Praise for Declan Burke: “Burke shows again that he’s not just a comic genius, but also a fine dramatic writer and storyteller.” – Booklist. “Proust meets Chandler over a pint of Guinness.” – Spectator. “Among the most memorable books of the year, of any genre.” – Sunday Times. “A hardboiled delight.” – Guardian. “Imagine Donald Westlake and Richard Stark collaborating on a screwball noir.” – Kirkus Reviews. “A cross between Raymond Chandler and Flann O’Brien.” – John Banville.

Sunday, February 23, 2014

“Ya Wanna Do It Here Or Down The Station, Punk?” Alan Croghan

Yep, it’s rubber-hose time, folks: a rapid-fire Q&A for those shifty-looking usual suspects...

What crime novel would you most like to have written?
God, there is so many. I think A SEASON IN HELL by Jack Higgins, cracking book and like THE GODFATHER I read it five times.
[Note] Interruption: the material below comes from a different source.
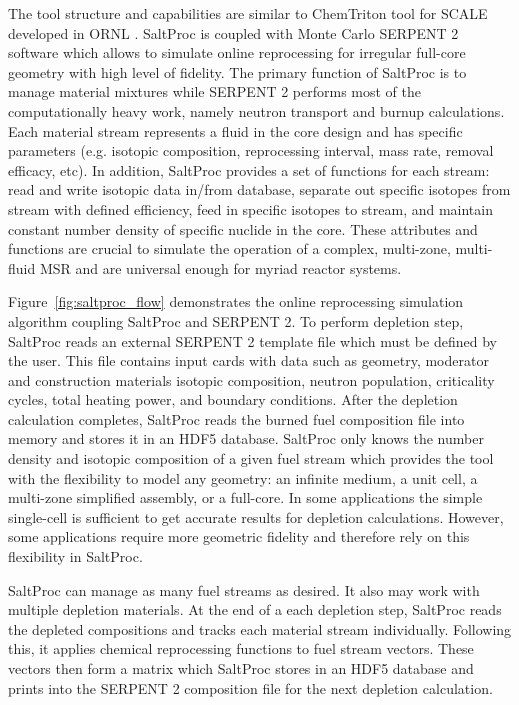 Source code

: The tool structure and capabilities are similar to ChemTriton tool for SCALE developed in \gls{ORNL} \cite{powers_new_2013}. SaltProc is coupled with Monte Carlo SERPENT 2 software which allows to simulate online reprocessing for irregular full-core geometry with high level of fidelity.  The primary function of SaltProc is to manage material mixtures while SERPENT 2 performs most of the computationally heavy work, namely neutron transport and burnup calculations. Each material stream represents a fluid in the core design and has specific parameters (e.g. isotopic composition, reprocessing interval, mass rate, removal efficacy, etc). In addition, SaltProc provides a set of functions for each stream: read and write isotopic data in/from database, separate out specific isotopes from stream with defined efficiency, feed in specific isotopes to stream, and maintain constant number density of specific nuclide in the core. These attributes and functions are crucial to simulate the operation of a complex, multi-zone, multi-fluid \gls{MSR} and are universal enough for myriad reactor systems.

Figure~\ref{fig:saltproc_flow} demonstrates the  online reprocessing simulation algorithm coupling SaltProc and SERPENT 2. To perform depletion step, SaltProc reads an external SERPENT 2 template file which must be defined by the user. This file contains input cards with data such as geometry, moderator and construction materials isotopic composition, neutron population, criticality cycles, total heating power, and boundary conditions. After the depletion calculation completes, SaltProc reads the burned fuel composition file into memory and stores it in an HDF5 database. SaltProc only knows the number density and isotopic composition of a given fuel stream which provides the tool with the flexibility to model any geometry: an infinite medium, a unit cell, a multi-zone simplified assembly, or a full-core. In some applications the simple single-cell is sufficient to get accurate results for depletion calculations. However, some applications require more geometric fidelity and therefore rely on this flexibility in SaltProc.

SaltProc can manage as many fuel streams as desired. It also may work with multiple depletion materials. At the end of a each depletion step, SaltProc reads the depleted compositions and tracks each material stream individually. Following this, it applies chemical reprocessing functions to fuel stream vectors. These vectors then form a matrix which SaltProc stores in an HDF5 database and prints into the SERPENT 2 composition file for the next depletion calculation.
What fictional character would you most like to have been?
It used to be Luca Brasi (from the book of THE GODFATHER, as I had my own vision of him in my head and plus he was a lot more involved in the book than in the film. He was kinda my hero in the book – but when I saw him in the film I instantly changed my mind, as I was really disappointed) but ‘Jago’ has always being my favourite; the ex-SAS martial arts expert, sniper turned contractual professional killer/protector in Jack Higgins’ book A SEASON IN HELL – a real super-cool dude, he was the business. He took no shit and was very professional.

Who do you read for guilty pleasures?
For obvious reasons, when I was in prison I used to read a lot of Sidney Sheldon, Harold Robbins and Jackie Collins. Today I don’t bother with it – there’s only so many hours in the day (smile).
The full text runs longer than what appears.